Primary prevention

Allogeneic stem cell recipients who develop graft-versus-host disease should receive antifungal prophylaxis with oral posaconazole.[2]

Patients undergoing induction chemotherapy for acute myelogenous leukaemia or myelodysplastic syndrome have a reduced risk for invasive aspergillosis (IA) and decreased mortality with oral posaconazole prophylaxis.[2][60][61] There are no data to support the use of isavuconazole for prophylaxis.[16]

In patients with chronic granulomatous disease, results from a randomised study showed that itraconazole prophylaxis in addition to the routine prophylaxis with interferon-gamma is safe and effective in preventing IA.[62] Benefit from chemoprophylaxis has not been shown in other high-risk populations.

For high-risk patients, rooms fitted with high-efficiency particulate air filters, frequent air exchanges, and positive-pressure ventilation may be useful in limiting exposure to Aspergillus conidia in the hospital setting.[63][64] In addition, attention to cleaning of showers and water systems may further reduce exposure.[65]

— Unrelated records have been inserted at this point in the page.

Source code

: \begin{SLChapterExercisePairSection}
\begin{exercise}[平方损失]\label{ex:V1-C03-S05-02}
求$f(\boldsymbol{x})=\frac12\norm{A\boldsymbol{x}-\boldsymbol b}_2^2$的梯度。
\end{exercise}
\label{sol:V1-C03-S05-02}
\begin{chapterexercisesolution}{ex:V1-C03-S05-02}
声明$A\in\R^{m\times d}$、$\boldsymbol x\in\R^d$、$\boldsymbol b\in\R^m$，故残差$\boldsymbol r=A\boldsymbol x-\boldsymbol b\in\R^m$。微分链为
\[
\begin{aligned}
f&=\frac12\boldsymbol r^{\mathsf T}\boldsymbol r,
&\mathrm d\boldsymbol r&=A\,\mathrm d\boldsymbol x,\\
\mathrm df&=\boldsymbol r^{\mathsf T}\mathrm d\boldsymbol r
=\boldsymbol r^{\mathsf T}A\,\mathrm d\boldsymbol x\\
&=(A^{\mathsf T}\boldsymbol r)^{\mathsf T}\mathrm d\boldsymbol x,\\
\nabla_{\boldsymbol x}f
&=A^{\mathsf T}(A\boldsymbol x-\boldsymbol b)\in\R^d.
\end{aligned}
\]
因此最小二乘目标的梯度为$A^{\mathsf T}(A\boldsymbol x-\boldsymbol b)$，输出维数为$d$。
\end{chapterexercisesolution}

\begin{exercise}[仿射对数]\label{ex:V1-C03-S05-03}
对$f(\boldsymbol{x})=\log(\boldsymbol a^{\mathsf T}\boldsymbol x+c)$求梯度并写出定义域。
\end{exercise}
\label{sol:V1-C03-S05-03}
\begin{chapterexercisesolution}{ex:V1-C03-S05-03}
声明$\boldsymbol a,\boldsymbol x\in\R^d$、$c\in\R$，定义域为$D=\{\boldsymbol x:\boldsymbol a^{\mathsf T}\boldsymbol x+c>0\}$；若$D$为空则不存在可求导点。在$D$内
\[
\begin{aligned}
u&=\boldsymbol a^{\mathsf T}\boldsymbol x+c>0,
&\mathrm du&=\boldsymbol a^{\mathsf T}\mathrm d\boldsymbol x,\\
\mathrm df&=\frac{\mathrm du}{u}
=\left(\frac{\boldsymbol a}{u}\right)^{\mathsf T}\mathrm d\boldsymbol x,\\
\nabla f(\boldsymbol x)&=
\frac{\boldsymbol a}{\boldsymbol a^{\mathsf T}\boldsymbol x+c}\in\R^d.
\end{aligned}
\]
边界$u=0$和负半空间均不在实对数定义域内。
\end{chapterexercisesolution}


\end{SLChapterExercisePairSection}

No preventive measures are recommended for chronic pulmonary aspergillosis/aspergilloma. The role of antifungal prophylaxis is uncertain.

Secondary prevention

Consider secondary prophylaxis with antifungal therapy in patients with prior invasive aspergillosis (IA) if they require subsequent immunosuppression, to prevent recurrence.[2]

Aspergillosis does not spread from one person to another. No public health reporting is required. No prophylactic/preventive measures are warranted for household contacts, partners, or society.

The patient at high risk for IA must be advised to avoid contact with soil (e.g., during gardening), since the conidia/spores from soil can become airborne and be inhaled.